Washington dépêche un émissaire au Soudan

Malgré la réouverture de certains magasins, beaucoup de résidents de Khartoum ont préféré rester chez eux en raison du déploiement massif de forces de sécurité, lourdement armées.
Photo: Agence France-Presse Malgré la réouverture de certains magasins, beaucoup de résidents de Khartoum ont préféré rester chez eux en raison du déploiement massif de forces de sécurité, lourdement armées.

Le département d’État américain a annoncé mercredi la nomination d’un émissaire spécial pour la crise au Soudan, l’ex-diplomate Donald Booth, qui avait déjà occupé ce poste, chargé d’accroître la pression sur les militaires au pouvoir afin qu’ils mettent fin à la répression.

L’émissaire tentera de trouver « une solution politique et pacifique » à la crise soudanaise, a déclaré Morgan Ortagus, porte-parole de la diplomatie américaine, indiquant que M. Booth était actuellement en route pour le Soudan avec le secrétaire d’État américain adjoint chargé de l’Afrique, Tibor Nagy, afin de « rencontrer les différentes parties ».

Donald Booth est un ancien diplomate américain qui connaît bien l’Afrique, où il a été ambassadeur dans plusieurs pays (Zambie, Liberia, Éthiopie) sous des gouvernements démocrates et républicains.

Il avait déjà été émissaire pour le Soudan et le Soudan du Sud. Nommé en 2013 par le président démocrate de l’époque, Barack Obama, il avait quitté ce poste à l’arrivée au pouvoir de Donald Trump au début de 2017.

Pendant son précédent mandat, il avait multiplié les visites à Khartoum et avait présidé à une certaine amélioration dans les relations entre les États-Unis et le régime soudanais d’Omar el-Béchir, finalement renversé en avril par des militaires sous la pression de la rue.

Depuis, les généraux qui ont pris le pouvoir ont d’abord négocié avec les représentants de la contestation, qui exigent une transition dirigée par des civils.

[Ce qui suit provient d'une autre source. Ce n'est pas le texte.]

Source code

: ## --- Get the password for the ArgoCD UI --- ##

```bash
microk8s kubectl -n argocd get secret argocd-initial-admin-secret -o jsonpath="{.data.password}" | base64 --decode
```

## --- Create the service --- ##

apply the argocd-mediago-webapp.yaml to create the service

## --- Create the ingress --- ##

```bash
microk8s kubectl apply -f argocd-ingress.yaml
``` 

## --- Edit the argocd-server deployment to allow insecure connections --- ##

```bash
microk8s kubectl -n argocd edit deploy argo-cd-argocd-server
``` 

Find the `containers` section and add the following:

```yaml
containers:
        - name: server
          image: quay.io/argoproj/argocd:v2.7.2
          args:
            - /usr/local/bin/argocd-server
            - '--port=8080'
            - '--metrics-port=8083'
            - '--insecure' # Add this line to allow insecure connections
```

Mais après la suspension du dialogue, le Conseil militaire de transition a nettement durci la répression des manifestants avec la dispersion sanglante le 3 juin d’un sit-in pacifique installé depuis le 6 avril devant le quartier général de l’armée.

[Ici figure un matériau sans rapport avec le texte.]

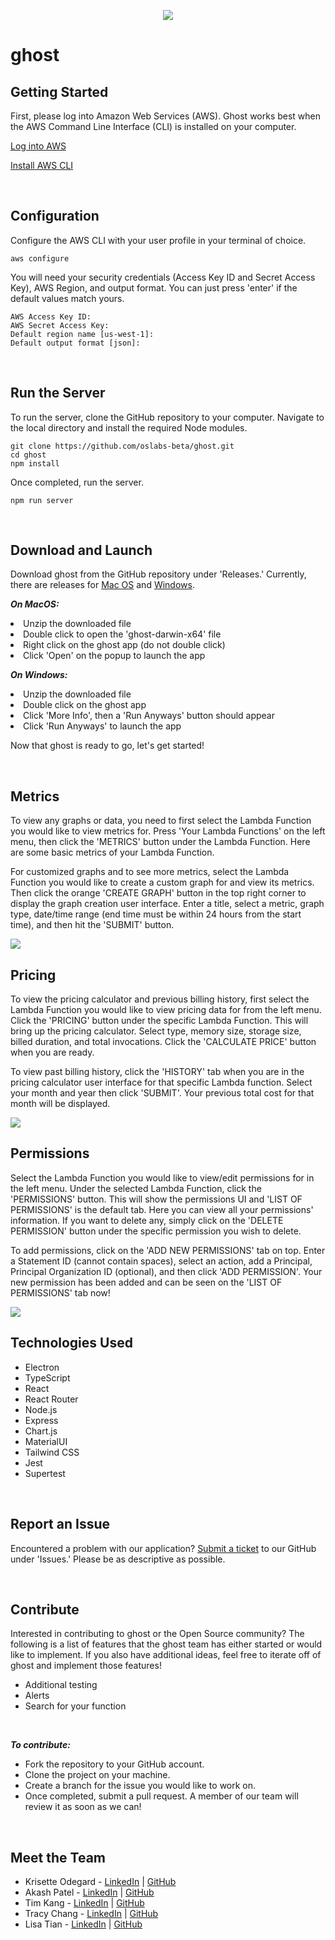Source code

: <p align='center'><img src='https://i.postimg.cc/gcKrtv1H/ghost.png'></p>

# ghost

## Getting Started

First, please log into Amazon Web Services (AWS). Ghost works best when the AWS Command Line Interface (CLI) is installed on your computer.

[Log into AWS](https://signin.aws.amazon.com/signin?redirect_uri=https%3A%2F%2Fconsole.aws.amazon.com%2Fconsole%2Fhome%3FhashArgs%3D%2523%26isauthcode%3Dtrue%26state%3DhashArgsFromTB_us-west-2_3def78f93219f346&client_id=arn%3Aaws%3Asignin%3A%3A%3Aconsole%2Fcanvas&forceMobileApp=0&code_challenge=8I-LvSUOJq5oXg_UEBENvX3DmGuddz2I9ScmMDvYY64&code_challenge_method=SHA-256)

[Install AWS CLI](https://docs.aws.amazon.com/cli/latest/userguide/getting-started-install.html)

<br />

## Configuration

Configure the AWS CLI with your user profile in your terminal of choice.

```
aws configure
```

You will need your security credentials (Access Key ID and Secret Access Key), AWS Region, and output format. You can just press 'enter' if the default values match yours.

```
AWS Access Key ID:
AWS Secret Access Key:
Default region name [us-west-1]:
Default output format [json]:
```

<br />

## Run the Server

To run the server, clone the GitHub repository to your computer. Navigate to the local directory and install the required Node modules.

```
git clone https://github.com/oslabs-beta/ghost.git
cd ghost
npm install
```

Once completed, run the server.

```
npm run server
```

<br />

## Download and Launch

Download ghost from the GitHub repository under 'Releases.' Currently, there are releases for [Mac OS](https://github.com/oslabs-beta/ghost/releases/download/v1.0.0/ghost-macos.zip) and [Windows](https://github.com/oslabs-beta/ghost/releases/download/v1.0.0/ghost-windows.zip).

<i><b>On MacOS:</b></i>
<li>Unzip the downloaded file</li>
<li>Double click to open the 'ghost-darwin-x64' file</li>
<li>Right click on the ghost app (do not double click)</li>
<li>Click 'Open' on the popup to launch the app</li>

<i><b>On Windows:</b></i>
<li>Unzip the downloaded file</li>
<li>Double click on the ghost app</li>
<li>Click 'More Info', then a 'Run Anyways' button should appear</li>
<li>Click 'Run Anyways' to launch the app</li>

Now that ghost is ready to go, let's get started!

<br />

## Metrics

To view any graphs or data, you need to first select the Lambda Function you would like to view metrics for. Press 'Your Lambda Functions' on the left menu, then click the 'METRICS' button under the Lambda Function. Here are some basic metrics of your Lambda Function.

For customized graphs and to see more metrics, select the Lambda Function you would like to create a custom graph for and view its metrics. Then click the orange 'CREATE GRAPH' button in the top right corner to display the graph creation user interface. Enter a title, select a metric, graph type, date/time range (end time must be within 24 hours from the start time), and then hit the 'SUBMIT' button.

<img src="src/images/metrics.gif" />

<br />

## Pricing

To view the pricing calculator and previous billing history, first select the Lambda Function you would like to view pricing data for from the left menu. Click the 'PRICING' button under the specific Lambda Function. This will bring up the pricing calculator. Select type, memory size, storage size, billed duration, and total invocations. Click the 'CALCULATE PRICE' button when you are ready.

To view past billing history, click the 'HISTORY' tab when you are in the pricing calculator user interface for that specific Lambda function. Select your month and year then click 'SUBMIT'. Your previous total cost for that month will be displayed.

<img src="src/images/pricing.gif" />

<br />

## Permissions

Select the Lambda Function you would like to view/edit permissions for in the left menu. Under the selected Lambda Function, click the 'PERMISSIONS' button. This will show the permissions UI and 'LIST OF PERMISSIONS' is the default tab. Here you can view all your permissions' information. If you want to delete any, simply click on the 'DELETE PERMISSION' button under the specific permission you wish to delete.

To add permissions, click on the 'ADD NEW PERMISSIONS' tab on top. Enter a Statement ID (cannot contain spaces), select an action, add a Principal, Principal Organization ID (optional), and then click 'ADD PERMISSION'. Your new permission has been added and can be seen on the 'LIST OF PERMISSIONS' tab now!

<img src="src/images/permissions.gif" />

<br />

## Technologies Used

- Electron
- TypeScript
- React
- React Router
- Node.js
- Express
- Chart.js
- MaterialUI
- Tailwind CSS
- Jest
- Supertest

<br />

## Report an Issue

Encountered a problem with our application? [Submit a ticket](https://github.com/oslabs-beta/ghost/issues) to our GitHub under 'Issues.' Please be as descriptive as possible.

<br />

## Contribute

Interested in contributing to ghost or the Open Source community? The following is a list of features that the ghost team has either started or would like to implement. If you also have additional ideas, feel free to iterate off of ghost and implement those features!

- Additional testing
- Alerts
- Search for your function

<br />

<i><b>To contribute:</b></i>

- Fork the repository to your GitHub account.
- Clone the project on your machine.
- Create a branch for the issue you would like to work on.
- Once completed, submit a pull request. A member of our team will review it as soon as we can!

<br />

## Meet the Team

- Krisette Odegard - [LinkedIn](https://www.linkedin.com/in/krisette) | [GitHub](https://github.com/krisette)
- Akash Patel - [LinkedIn](https://www.linkedin.com/in/akashpatel1198/) | [GitHub](https://github.com/akashpatel1198)
- Tim Kang - [LinkedIn](https://www.linkedin.com/in/tkkang/) | [GitHub](https://github.com/tkang611)
- Tracy Chang - [LinkedIn](https://www.linkedin.com/in/tracycchang/) | [GitHub](https://github.com/tracycchang)
- Lisa Tian - [LinkedIn](https://www.linkedin.com/in/lisatian-/) | [GitHub](https://github.com/lisatiann)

Les États-Unis ont appelé à la fin de la répression, à la reprise du dialogue et au transfert du pouvoir aux civils. Le secrétaire d’État adjoint chargé de l’Afrique, Tibor Nagy, doit se rendre prochainement à Khartoum pour renouveler ces demandes. Mais le gouvernement de Donald Trump subit l’objet de pressions pour se montrer plus ferme dans cette crise.

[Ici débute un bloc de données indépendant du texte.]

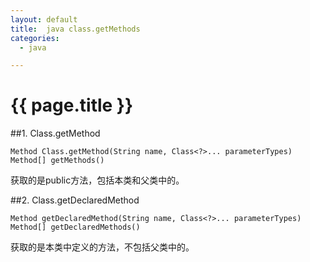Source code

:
 ```yaml
---
layout: default
title:  java class.getMethods
categories:
  - java

---
```

# {{ page.title }}

##1. Class.getMethod

	Method Class.getMethod(String name, Class<?>... parameterTypes)
	Method[] getMethods()

获取的是public方法，包括本类和父类中的。

##2. Class.getDeclaredMethod

	Method getDeclaredMethod(String name, Class<?>... parameterTypes)
	Method[] getDeclaredMethods()

获取的是本类中定义的方法，不包括父类中的。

L’acteur américain George Clooney, très engagé concernant le Darfour et le Soudan, a exhorté mardi la communauté internationale, États-Unis en tête, à traquer l’argent sale provenant du Soudan dans l’espoir que les militaires au pouvoir changent de posture face aux manifestations.

Fin de la désobéissance civile

Par ailleurs, magasins et restaurants ont commencé à rouvrir mercredi à Khartoum. La contestation soudanaise a décidé de mettre fin au mouvement de désobéissance civile lancé après la répression meurtrière, afin de donner une chance à une reprise des pourparlers avec les généraux au pouvoir.

Malgré la réouverture de certains magasins, le fonctionnement des transports publics et l’appel de la contestation à reprendre le travail, beaucoup d’habitants semblent préférer rester chez eux en raison du déploiement toujours massif de forces de sécurité, lourdement armées.

Après trois jours de quasi-paralysie de la capitale, un représentant de la médiation éthiopienne a annoncé mardi que les deux camps avaient accepté de revenir prochainement à la table des négociations. Les pourparlers entre les deux camps avaient été suspendus le 20 mai, chaque partie voulant diriger la future instance censée mener la transition pendant trois ans.

Une campagne de désobéissance civile avait été lancée dimanche pour maintenir la pression sur les généraux au pouvoir.

Mardi soir, le Conseil de sécurité de l’ONU a condamné fermement les violences contre les civils et demandé qu’elles cessent immédiatement. Il a souligné l’importance du respect des droits de la personne et appelé à la reprise du dialogue.

Dur bilan

Selon un comité de médecins proche de la contestation, plus d’une centaine de personnes ont été tuées depuis le durcissement de la répression, qui a fait aussi plus de 500 blessés, la majorité dans la dispersion du sit-in. Les autorités estiment à 61 le nombre de morts, dont 49 par « tirs à balles réelles » à Khartoum.

Outre les États-Unis et les pays africains voisins, plusieurs pays arabes suivent de près la situation au Soudan.

Selon des experts, les Émirats arabes unis, l’Égypte et l’Arabie saoudite semblent soutenir les généraux, tandis que Washington plaide pour une transition menée par les civils.